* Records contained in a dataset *
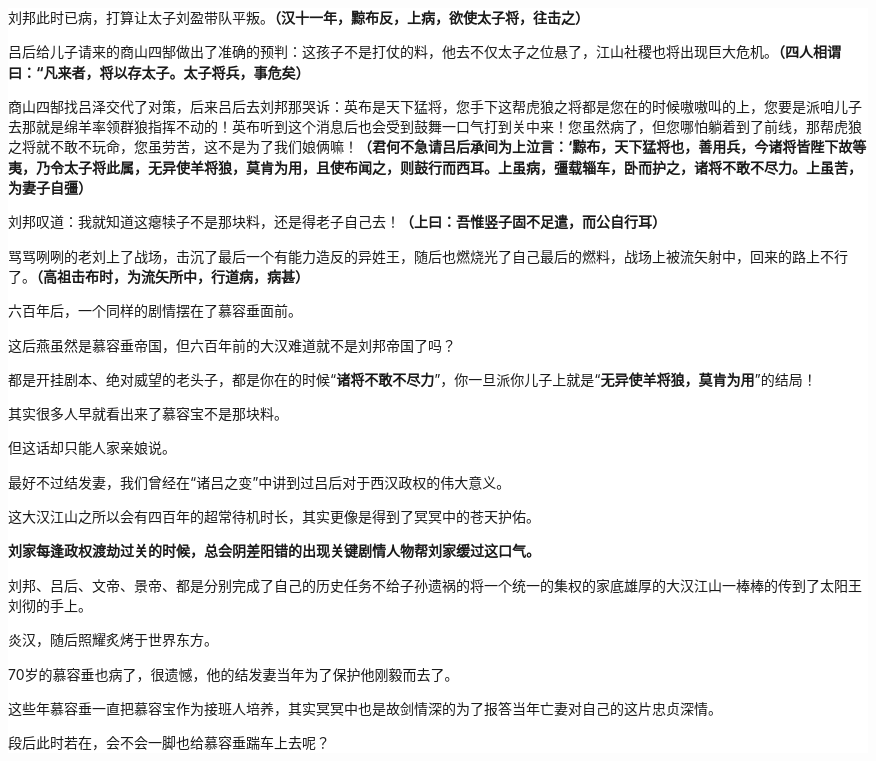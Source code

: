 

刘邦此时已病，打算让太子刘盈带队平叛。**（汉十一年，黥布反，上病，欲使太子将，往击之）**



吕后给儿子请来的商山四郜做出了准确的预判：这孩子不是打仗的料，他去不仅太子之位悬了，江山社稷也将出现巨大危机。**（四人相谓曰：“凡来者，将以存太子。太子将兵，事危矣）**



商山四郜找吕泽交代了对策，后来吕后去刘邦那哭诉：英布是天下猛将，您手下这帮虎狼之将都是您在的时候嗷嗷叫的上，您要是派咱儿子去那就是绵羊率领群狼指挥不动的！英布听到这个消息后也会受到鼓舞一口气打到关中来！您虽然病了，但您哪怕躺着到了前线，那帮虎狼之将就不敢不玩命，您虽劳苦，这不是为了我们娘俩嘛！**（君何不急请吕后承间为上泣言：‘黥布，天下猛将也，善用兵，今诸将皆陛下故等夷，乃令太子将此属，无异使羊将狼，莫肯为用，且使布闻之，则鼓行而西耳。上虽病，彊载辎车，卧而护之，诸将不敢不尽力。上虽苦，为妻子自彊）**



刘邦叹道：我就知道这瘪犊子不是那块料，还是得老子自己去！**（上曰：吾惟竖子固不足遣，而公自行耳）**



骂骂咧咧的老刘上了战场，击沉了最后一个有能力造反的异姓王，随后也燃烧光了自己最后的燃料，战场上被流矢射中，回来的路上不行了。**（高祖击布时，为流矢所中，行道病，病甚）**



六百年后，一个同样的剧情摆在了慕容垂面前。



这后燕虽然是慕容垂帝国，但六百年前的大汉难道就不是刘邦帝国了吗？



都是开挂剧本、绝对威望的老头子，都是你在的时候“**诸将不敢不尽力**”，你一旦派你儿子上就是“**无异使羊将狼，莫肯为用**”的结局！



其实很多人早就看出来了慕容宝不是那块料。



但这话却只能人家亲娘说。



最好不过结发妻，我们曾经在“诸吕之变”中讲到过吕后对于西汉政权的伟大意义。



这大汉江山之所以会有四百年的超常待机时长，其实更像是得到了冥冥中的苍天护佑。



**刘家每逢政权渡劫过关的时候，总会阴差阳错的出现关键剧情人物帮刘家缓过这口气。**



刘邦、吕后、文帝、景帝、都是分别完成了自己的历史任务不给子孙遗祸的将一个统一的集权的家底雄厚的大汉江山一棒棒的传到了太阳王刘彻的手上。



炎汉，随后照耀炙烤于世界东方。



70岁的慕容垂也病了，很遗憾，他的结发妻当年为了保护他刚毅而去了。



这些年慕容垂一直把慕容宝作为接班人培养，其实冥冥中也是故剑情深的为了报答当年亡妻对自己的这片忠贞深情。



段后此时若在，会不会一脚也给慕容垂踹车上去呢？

* Goal of the exercise *
Looking at the entries above, copy out every line in which "莫肯为用" occurs.

* Answer area *
商山四郜找吕泽交代了对策，后来吕后去刘邦那哭诉：英布是天下猛将，您手下这帮虎狼之将都是您在的时候嗷嗷叫的上，您要是派咱儿子去那就是绵羊率领群狼指挥不动的！英布听到这个消息后也会受到鼓舞一口气打到关中来！您虽然病了，但您哪怕躺着到了前线，那帮虎狼之将就不敢不玩命，您虽劳苦，这不是为了我们娘俩嘛！**（君何不急请吕后承间为上泣言：‘黥布，天下猛将也，善用兵，今诸将皆陛下故等夷，乃令太子将此属，无异使羊将狼，莫肯为用，且使布闻之，则鼓行而西耳。上虽病，彊载辎车，卧而护之，诸将不敢不尽力。上虽苦，为妻子自彊）**
都是开挂剧本、绝对威望的老头子，都是你在的时候“**诸将不敢不尽力**”，你一旦派你儿子上就是“**无异使羊将狼，莫肯为用**”的结局！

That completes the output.